WHAT NEEDS TO BE DONE. Pictures are to be left out; every line from the one with "Afterwards the user" through the end of the data must be transcribed exactly.

TASK INPUTS.
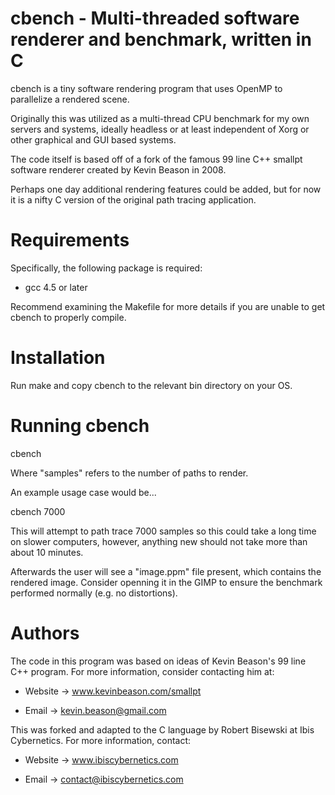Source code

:# cbench - Multi-threaded software renderer and benchmark, written in C

cbench is a tiny software rendering program that uses OpenMP to
parallelize a rendered scene.

Originally this was utilized as a multi-thread CPU benchmark for my own
servers and systems, ideally headless or at least independent of Xorg or
other graphical and GUI based systems.

The code itself is based off of a fork of the famous 99 line C++ smallpt
software renderer created by Kevin Beason in 2008.

Perhaps one day additional rendering features could be added, but for now
it is a nifty C version of the original path tracing application.


# Requirements

Specifically, the following package is required:

* gcc 4.5 or later

Recommend examining the Makefile for more details if you are unable to get
cbench to properly compile.


# Installation

Run make and copy cbench to the relevant bin directory on your OS.


# Running cbench

cbench <samples>

Where "samples" refers to the number of paths to render.

An example usage case would be... 

cbench 7000

This will attempt to path trace 7000 samples so this could take a long
time on slower computers, however, anything new should not take more than
about 10 minutes.

Afterwards the user will see a "image.ppm" file present, which contains
the rendered image. Consider openning it in the GIMP to ensure the
benchmark performed normally (e.g. no distortions).

# Authors

The code in this program was based on ideas of Kevin Beason's 99
line C++ program. For more information, consider contacting him at:

* Website -> www.kevinbeason.com/smallpt

* Email -> kevin.beason@gmail.com

This was forked and adapted to the C language by Robert Bisewski at Ibis
Cybernetics. For more information, contact:

* Website -> www.ibiscybernetics.com

* Email -> contact@ibiscybernetics.com
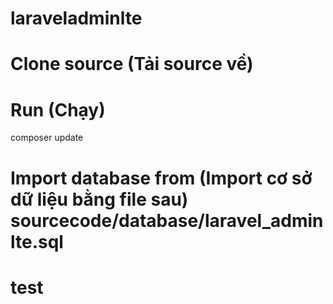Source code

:# laraveladminlte
# Clone source (Tải source về)
# Run (Chạy)
composer update
# Import database from (Import cơ sở dữ liệu bằng file sau) sourcecode/database/laravel_adminlte.sql
# test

SOLUTION FOR THIS EXERCISE.
Afterwards the user will see a "image.ppm" file present, which contains
the rendered image. Consider openning it in the GIMP to ensure the
benchmark performed normally (e.g. no distortions).

# Authors

The code in this program was based on ideas of Kevin Beason's 99
line C++ program. For more information, consider contacting him at:

* Website -> www.kevinbeason.com/smallpt

* Email -> kevin.beason@gmail.com

This was forked and adapted to the C language by Robert Bisewski at Ibis
Cybernetics. For more information, contact:

* Website -> www.ibiscybernetics.com

* Email -> contact@ibiscybernetics.com
Source code

:# laraveladminlte
# Clone source (Tải source về)
# Run (Chạy)
composer update
# Import database from (Import cơ sở dữ liệu bằng file sau) sourcecode/database/laravel_adminlte.sql
# test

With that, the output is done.